[Listed entries Boundary: Start]

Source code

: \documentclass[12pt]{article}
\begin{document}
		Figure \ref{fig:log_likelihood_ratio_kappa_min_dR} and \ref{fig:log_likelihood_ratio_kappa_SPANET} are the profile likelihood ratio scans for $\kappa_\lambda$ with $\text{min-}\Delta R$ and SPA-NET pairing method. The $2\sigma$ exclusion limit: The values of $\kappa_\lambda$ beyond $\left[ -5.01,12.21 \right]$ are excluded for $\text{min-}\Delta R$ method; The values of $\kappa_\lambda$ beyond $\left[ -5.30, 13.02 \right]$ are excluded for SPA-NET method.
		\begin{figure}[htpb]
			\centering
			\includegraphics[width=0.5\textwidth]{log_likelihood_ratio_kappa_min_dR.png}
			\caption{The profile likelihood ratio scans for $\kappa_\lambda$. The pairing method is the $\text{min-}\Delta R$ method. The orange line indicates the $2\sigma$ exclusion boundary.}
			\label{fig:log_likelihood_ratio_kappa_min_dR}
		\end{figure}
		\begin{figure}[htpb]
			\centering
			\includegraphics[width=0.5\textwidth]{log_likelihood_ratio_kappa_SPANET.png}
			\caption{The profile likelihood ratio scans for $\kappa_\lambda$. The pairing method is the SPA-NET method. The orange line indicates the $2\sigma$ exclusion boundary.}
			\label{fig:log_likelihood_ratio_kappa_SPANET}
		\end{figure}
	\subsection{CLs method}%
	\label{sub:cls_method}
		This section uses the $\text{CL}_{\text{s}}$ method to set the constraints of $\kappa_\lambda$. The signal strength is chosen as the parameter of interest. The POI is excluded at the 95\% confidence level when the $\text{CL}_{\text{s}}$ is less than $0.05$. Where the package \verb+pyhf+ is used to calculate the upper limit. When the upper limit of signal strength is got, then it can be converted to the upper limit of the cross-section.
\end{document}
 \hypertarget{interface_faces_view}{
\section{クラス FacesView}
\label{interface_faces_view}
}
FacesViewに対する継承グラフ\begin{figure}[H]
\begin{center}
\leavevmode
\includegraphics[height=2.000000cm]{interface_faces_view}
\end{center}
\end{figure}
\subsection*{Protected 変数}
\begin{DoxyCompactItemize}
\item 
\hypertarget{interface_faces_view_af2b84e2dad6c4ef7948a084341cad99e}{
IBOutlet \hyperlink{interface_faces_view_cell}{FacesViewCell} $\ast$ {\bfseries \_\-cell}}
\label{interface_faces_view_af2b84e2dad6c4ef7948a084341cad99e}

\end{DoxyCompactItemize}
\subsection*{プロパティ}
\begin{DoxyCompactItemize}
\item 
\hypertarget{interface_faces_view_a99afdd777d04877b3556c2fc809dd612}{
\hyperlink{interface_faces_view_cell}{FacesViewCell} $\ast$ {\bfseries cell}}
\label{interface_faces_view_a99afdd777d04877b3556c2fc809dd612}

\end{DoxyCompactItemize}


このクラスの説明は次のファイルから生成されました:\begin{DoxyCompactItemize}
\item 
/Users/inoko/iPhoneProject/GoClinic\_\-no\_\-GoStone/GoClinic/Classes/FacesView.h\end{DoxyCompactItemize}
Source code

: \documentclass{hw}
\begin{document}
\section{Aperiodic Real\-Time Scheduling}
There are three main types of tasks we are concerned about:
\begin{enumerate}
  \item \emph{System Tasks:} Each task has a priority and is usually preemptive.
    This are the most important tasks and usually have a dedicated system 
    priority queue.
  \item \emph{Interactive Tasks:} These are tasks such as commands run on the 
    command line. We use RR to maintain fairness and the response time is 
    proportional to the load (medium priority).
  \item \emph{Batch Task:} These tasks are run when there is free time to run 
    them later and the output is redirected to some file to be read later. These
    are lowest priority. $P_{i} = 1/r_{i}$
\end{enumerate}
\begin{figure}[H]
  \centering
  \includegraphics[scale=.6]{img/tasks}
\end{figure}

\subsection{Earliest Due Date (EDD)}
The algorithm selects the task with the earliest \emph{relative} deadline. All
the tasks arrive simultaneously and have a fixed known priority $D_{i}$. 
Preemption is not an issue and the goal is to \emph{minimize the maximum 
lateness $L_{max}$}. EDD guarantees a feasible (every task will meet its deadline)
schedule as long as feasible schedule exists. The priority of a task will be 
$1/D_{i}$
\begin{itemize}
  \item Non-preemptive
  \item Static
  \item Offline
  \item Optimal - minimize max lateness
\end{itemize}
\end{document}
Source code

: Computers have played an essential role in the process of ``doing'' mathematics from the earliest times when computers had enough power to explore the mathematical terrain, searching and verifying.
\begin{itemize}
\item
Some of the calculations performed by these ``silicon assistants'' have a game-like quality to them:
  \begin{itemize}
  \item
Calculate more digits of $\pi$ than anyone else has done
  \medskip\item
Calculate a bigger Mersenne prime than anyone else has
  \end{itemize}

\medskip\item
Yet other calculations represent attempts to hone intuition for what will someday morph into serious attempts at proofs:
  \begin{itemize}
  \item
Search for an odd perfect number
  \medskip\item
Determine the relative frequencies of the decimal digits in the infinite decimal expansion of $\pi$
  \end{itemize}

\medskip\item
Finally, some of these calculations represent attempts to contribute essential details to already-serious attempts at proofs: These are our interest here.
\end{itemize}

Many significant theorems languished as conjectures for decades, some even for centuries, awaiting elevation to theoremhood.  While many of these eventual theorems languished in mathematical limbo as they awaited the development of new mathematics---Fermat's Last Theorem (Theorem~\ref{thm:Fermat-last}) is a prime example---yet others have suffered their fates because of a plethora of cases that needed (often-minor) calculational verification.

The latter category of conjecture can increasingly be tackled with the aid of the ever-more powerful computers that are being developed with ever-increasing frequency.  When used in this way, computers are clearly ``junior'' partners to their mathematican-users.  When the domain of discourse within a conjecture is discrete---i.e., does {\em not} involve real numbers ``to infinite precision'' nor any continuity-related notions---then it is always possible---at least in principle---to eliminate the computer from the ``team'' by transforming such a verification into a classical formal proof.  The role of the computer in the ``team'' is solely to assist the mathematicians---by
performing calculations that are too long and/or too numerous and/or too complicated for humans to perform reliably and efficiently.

[Listed entries Boundary: End]

## Work order:
Reproduce every record above, word for word.

## Result of this task:
Source code

: \documentclass[12pt]{article}
\begin{document}
		Figure \ref{fig:log_likelihood_ratio_kappa_min_dR} and \ref{fig:log_likelihood_ratio_kappa_SPANET} are the profile likelihood ratio scans for $\kappa_\lambda$ with $\text{min-}\Delta R$ and SPA-NET pairing method. The $2\sigma$ exclusion limit: The values of $\kappa_\lambda$ beyond $\left[ -5.01,12.21 \right]$ are excluded for $\text{min-}\Delta R$ method; The values of $\kappa_\lambda$ beyond $\left[ -5.30, 13.02 \right]$ are excluded for SPA-NET method.
		\begin{figure}[htpb]
			\centering
			\includegraphics[width=0.5\textwidth]{log_likelihood_ratio_kappa_min_dR.png}
			\caption{The profile likelihood ratio scans for $\kappa_\lambda$. The pairing method is the $\text{min-}\Delta R$ method. The orange line indicates the $2\sigma$ exclusion boundary.}
			\label{fig:log_likelihood_ratio_kappa_min_dR}
		\end{figure}
		\begin{figure}[htpb]
			\centering
			\includegraphics[width=0.5\textwidth]{log_likelihood_ratio_kappa_SPANET.png}
			\caption{The profile likelihood ratio scans for $\kappa_\lambda$. The pairing method is the SPA-NET method. The orange line indicates the $2\sigma$ exclusion boundary.}
			\label{fig:log_likelihood_ratio_kappa_SPANET}
		\end{figure}
	\subsection{CLs method}%
	\label{sub:cls_method}
		This section uses the $\text{CL}_{\text{s}}$ method to set the constraints of $\kappa_\lambda$. The signal strength is chosen as the parameter of interest. The POI is excluded at the 95\% confidence level when the $\text{CL}_{\text{s}}$ is less than $0.05$. Where the package \verb+pyhf+ is used to calculate the upper limit. When the upper limit of signal strength is got, then it can be converted to the upper limit of the cross-section.
\end{document}
 \hypertarget{interface_faces_view}{
\section{クラス FacesView}
\label{interface_faces_view}
}
FacesViewに対する継承グラフ\begin{figure}[H]
\begin{center}
\leavevmode
\includegraphics[height=2.000000cm]{interface_faces_view}
\end{center}
\end{figure}
\subsection*{Protected 変数}
\begin{DoxyCompactItemize}
\item 
\hypertarget{interface_faces_view_af2b84e2dad6c4ef7948a084341cad99e}{
IBOutlet \hyperlink{interface_faces_view_cell}{FacesViewCell} $\ast$ {\bfseries \_\-cell}}
\label{interface_faces_view_af2b84e2dad6c4ef7948a084341cad99e}

\end{DoxyCompactItemize}
\subsection*{プロパティ}
\begin{DoxyCompactItemize}
\item 
\hypertarget{interface_faces_view_a99afdd777d04877b3556c2fc809dd612}{
\hyperlink{interface_faces_view_cell}{FacesViewCell} $\ast$ {\bfseries cell}}
\label{interface_faces_view_a99afdd777d04877b3556c2fc809dd612}

\end{DoxyCompactItemize}


このクラスの説明は次のファイルから生成されました:\begin{DoxyCompactItemize}
\item 
/Users/inoko/iPhoneProject/GoClinic\_\-no\_\-GoStone/GoClinic/Classes/FacesView.h\end{DoxyCompactItemize}
Source code

: \documentclass{hw}
\begin{document}
\section{Aperiodic Real\-Time Scheduling}
There are three main types of tasks we are concerned about:
\begin{enumerate}
  \item \emph{System Tasks:} Each task has a priority and is usually preemptive.
    This are the most important tasks and usually have a dedicated system 
    priority queue.
  \item \emph{Interactive Tasks:} These are tasks such as commands run on the 
    command line. We use RR to maintain fairness and the response time is 
    proportional to the load (medium priority).
  \item \emph{Batch Task:} These tasks are run when there is free time to run 
    them later and the output is redirected to some file to be read later. These
    are lowest priority. $P_{i} = 1/r_{i}$
\end{enumerate}
\begin{figure}[H]
  \centering
  \includegraphics[scale=.6]{img/tasks}
\end{figure}

\subsection{Earliest Due Date (EDD)}
The algorithm selects the task with the earliest \emph{relative} deadline. All
the tasks arrive simultaneously and have a fixed known priority $D_{i}$. 
Preemption is not an issue and the goal is to \emph{minimize the maximum 
lateness $L_{max}$}. EDD guarantees a feasible (every task will meet its deadline)
schedule as long as feasible schedule exists. The priority of a task will be 
$1/D_{i}$
\begin{itemize}
  \item Non-preemptive
  \item Static
  \item Offline
  \item Optimal - minimize max lateness
\end{itemize}
\end{document}
Source code

: Computers have played an essential role in the process of ``doing'' mathematics from the earliest times when computers had enough power to explore the mathematical terrain, searching and verifying.
\begin{itemize}
\item
Some of the calculations performed by these ``silicon assistants'' have a game-like quality to them:
  \begin{itemize}
  \item
Calculate more digits of $\pi$ than anyone else has done
  \medskip\item
Calculate a bigger Mersenne prime than anyone else has
  \end{itemize}

\medskip\item
Yet other calculations represent attempts to hone intuition for what will someday morph into serious attempts at proofs:
  \begin{itemize}
  \item
Search for an odd perfect number
  \medskip\item
Determine the relative frequencies of the decimal digits in the infinite decimal expansion of $\pi$
  \end{itemize}

\medskip\item
Finally, some of these calculations represent attempts to contribute essential details to already-serious attempts at proofs: These are our interest here.
\end{itemize}

Many significant theorems languished as conjectures for decades, some even for centuries, awaiting elevation to theoremhood.  While many of these eventual theorems languished in mathematical limbo as they awaited the development of new mathematics---Fermat's Last Theorem (Theorem~\ref{thm:Fermat-last}) is a prime example---yet others have suffered their fates because of a plethora of cases that needed (often-minor) calculational verification.

The latter category of conjecture can increasingly be tackled with the aid of the ever-more powerful computers that are being developed with ever-increasing frequency.  When used in this way, computers are clearly ``junior'' partners to their mathematican-users.  When the domain of discourse within a conjecture is discrete---i.e., does {\em not} involve real numbers ``to infinite precision'' nor any continuity-related notions---then it is always possible---at least in principle---to eliminate the computer from the ``team'' by transforming such a verification into a classical formal proof.  The role of the computer in the ``team'' is solely to assist the mathematicians---by
performing calculations that are too long and/or too numerous and/or too complicated for humans to perform reliably and efficiently.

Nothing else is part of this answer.